基本情報
書名 | 著者 | 読了日 | 評価 | 分野 |
グレート・ギャッツビー | フィッツジェラルド | 2021年3月5日 | ⭐️⭐️⭐️⭐️ | Literature |
読書メモ ※ネタバレを含みます
時は狂騒の1920年代、西部の田舎からNYに移り住んできた主人公は、謎に包まれた大富豪ギャッツビー氏と、様々な人々―ブキャナンとデイズィ夫妻、ゴルファーのジョーダン、冴えないマートル夫妻―に出会う。最初主人公は、毎日パーティばかり開いているギャッツビー氏のことを、狂騒に踊らされる浅薄な人間だと思うが、ギャッツビー氏はただ一つの目的のために行動していたのだ。それは、昔の恋人で、戦争中にトム・ブキャナンと結婚したデイズィを取り戻すこと。そんな不器用で真っ直ぐなギャッツビー氏に、主人公は次第に共感するようになる。ギャッツビー氏はデイズィの心を一時取り戻すが、物語はギャッツビー氏が、マートル氏に殺されるという悲劇をもって終了する。ギャッツビー氏の周りにいた人々は、デイズィでさえ去って行き、愛に生きた男の葬式には主人公とギャッツビー氏の父、もう一人の男しか参加しなかった。
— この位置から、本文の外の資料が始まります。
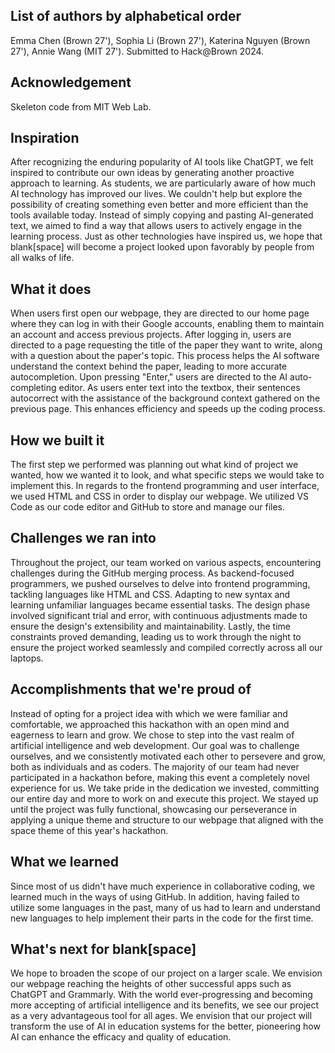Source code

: ## List of authors by alphabetical order
Emma Chen (Brown 27'), Sophia Li (Brown 27'), Katerina Nguyen (Brown 27'), Annie Wang (MIT 27').
Submitted to Hack@Brown 2024.

## Acknowledgement
Skeleton code from MIT Web Lab.

## Inspiration
After recognizing the enduring popularity of AI tools like ChatGPT, we felt inspired to contribute our own ideas by generating another proactive approach to learning. As students, we are particularly aware of how much AI technology has improved our lives. We couldn't help but explore the possibility of creating something even better and more efficient than the tools available today. Instead of simply copying and pasting AI-generated text, we aimed to find a way that allows users to actively engage in the learning process. Just as other technologies have inspired us, we hope that blank[space] will become a project looked upon favorably by people from all walks of life.

## What it does
When users first open our webpage, they are directed to our home page where they can log in with their Google accounts, enabling them to maintain an account and access previous projects. After logging in, users are directed to a page requesting the title of the paper they want to write, along with a question about the paper's topic. This process helps the AI software understand the context behind the paper, leading to more accurate autocompletion. Upon pressing "Enter," users are directed to the AI auto-completing editor. As users enter text into the textbox, their sentences autocorrect with the assistance of the background context gathered on the previous page. This enhances efficiency and speeds up the coding process.

## How we built it
The first step we performed was planning out what kind of project we wanted, how we wanted it to look, and what specific steps we would take to implement this.  In regards to the frontend programming and user interface, we used HTML and CSS in order to display our webpage. We utilized VS Code as our code editor and GitHub to store and manage our files.

## Challenges we ran into
Throughout the project, our team worked on various aspects, encountering challenges during the GitHub merging process. As backend-focused programmers, we pushed ourselves to delve into frontend programming, tackling languages like HTML and CSS. Adapting to new syntax and learning unfamiliar languages became essential tasks. The design phase involved significant trial and error, with continuous adjustments made to ensure the design's extensibility and maintainability. Lastly, the time constraints proved demanding, leading us to work through the night to ensure the project worked seamlessly and compiled correctly across all our laptops.

## Accomplishments that we're proud of
Instead of opting for a project idea with which we were familiar and comfortable, we approached this hackathon with an open mind and eagerness to learn and grow. We chose to step into the vast realm of artificial intelligence and web development. Our goal was to challenge ourselves, and we consistently motivated each other to persevere and grow, both as individuals and as coders. The majority of our team had never participated in a hackathon before, making this event a completely novel experience for us. We take pride in the dedication we invested, committing our entire day and more to work on and execute this project. We stayed up until the project was fully functional, showcasing our perseverance in applying a unique theme and structure to our webpage that aligned with the space theme of this year's hackathon.

## What we learned
Since most of us didn't have much experience in collaborative coding, we learned much in the ways of using GitHub. In addition, having failed to utilize some languages in the past, many of us had to learn and understand new languages to help implement their parts in the code for the first time.  

## What's next for blank[space]
We hope to broaden the scope of our project on a larger scale. We envision our webpage reaching the heights of other successful apps such as ChatGPT and Grammarly. With the world ever-progressing and becoming more accepting of artificial intelligence and its benefits, we see our project as a very advantageous tool for all ages. We envision that our project will transform the use of AI in education systems for the better, pioneering how AI can enhance the efficacy and quality of education.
彼の野望は儚く消えたのだ。主人公はこんな浅薄なNYの狂騒に嫌気がさし、田舎に戻ることを決意する。ギャッツビー氏は、NYの浅薄さと対照的な生き方だった。なるほど、ギャッツビーは”グレート”である。読み切ってみるとその偉大さが心に残る、そんな作品だった。
一言コメント
アメリカ文学の傑作とされている作品。この物語は、ロストジェネレーションを生きた男の悲劇であると当時に、狂乱の1920年代において虚妄に塗れたアメリカンドリームを描き上げたものでもあります。当時の自分は「ギャッツビー氏の偉大さが心に残る」という感想を残していますが、今振り返ると、本当にそう思っていたかどうか。傑作と呼ばれた作品を理解できていると思いたくて感想を書いた部分は少なからずあったように思います。この作品の魅力を真の意味で堪能するには、アメリカの歴史に対する理解がどうしても足りていません。時代背景をほとんど知らない異国の21世紀人が、この”傑作”から何を感じ取れるのか。難しい問題です。